Wolfgang didn’t turn around until Dr. Barker’s footsteps faded.
***
Wolfgang left the sanatorium; he needed to be alone. Totally alone.
Inside his cottage, he slid to the floor, crying with his head in his hands. He’d been lied to his entire life and spent his infecting others with the same lies. Faith…what was faith? His faith was lying in a hospital bed a few hundred yards away, dying because she insisted on helping others live.
Daylight lit the floor where the piano used to stand, a rectangle striped with the grid of the window frame. Against the wall was a bottle of wine left from…he couldn’t remember. He popped the cork with his thumb, tilted, and swallowed three gulps.
He’d finished the bottle within minutes. He tossed it into the fireplace, where it shattered against the stones, and then made his way over to the closet and opened the doors. He yanked his vestments from their hangers and threw them to the floor.
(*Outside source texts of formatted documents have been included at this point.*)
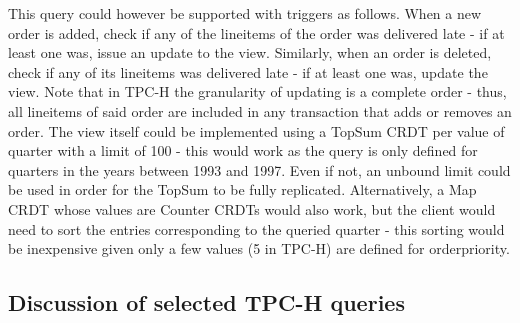 \documentclass[sigplan,review,anonymous]{acmart}
\begin{document}
This query could however be supported with triggers as follows.
When a new order is added, check if any of the lineitems of the order was delivered late - if at least one was, issue an update to the view.
Similarly, when an order is deleted, check if any of its lineitems was delivered late - if at least one was, update the view.
Note that in TPC-H the granularity of updating is a complete order - thus, all lineitems of said order are included in any transaction that adds or removes an order.
The view itself could be implemented using a TopSum CRDT per value of quarter with a limit of 100 - this would work as the query is only defined for quarters in the years between 1993 and 1997. %
Even if not, an unbound limit could be used in order for the TopSum to be fully replicated. %
Alternatively, a Map CRDT whose values are Counter CRDTs would also work, but the client would need to sort the entries corresponding to the queried quarter - this sorting would be inexpensive given only a few values (5 in TPC-H) are defined for orderpriority. %




\subsection{Discussion of selected TPC-H queries}
\label{subsec:implementedQueries}
\end{document}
He kicked his Edison phonograph off the table and sent his cylinder records spinning across the floor like giant bubbles of quicksilver.
He reached inside the dark closet and pulled out a framed picture, a canvas painting that had hung over the fireplace in his home with Rose. He remembered how Rose had approached the artist to strike up a friendship. He’d asked to paint her and she’d agreed. In the painting Rose wore a yellow dress, the same one she’d had on the day she was killed. In her black hair was a rose. Wolfgang studied the curve of her full lips and the slenderness of her neck, her profile with her head turned slightly, facing the artist, curious and dignified. He loved this painting.
He leaned it against the wall and sat beside the bed on the floor, staring at Rose’s portrait until he fell asleep.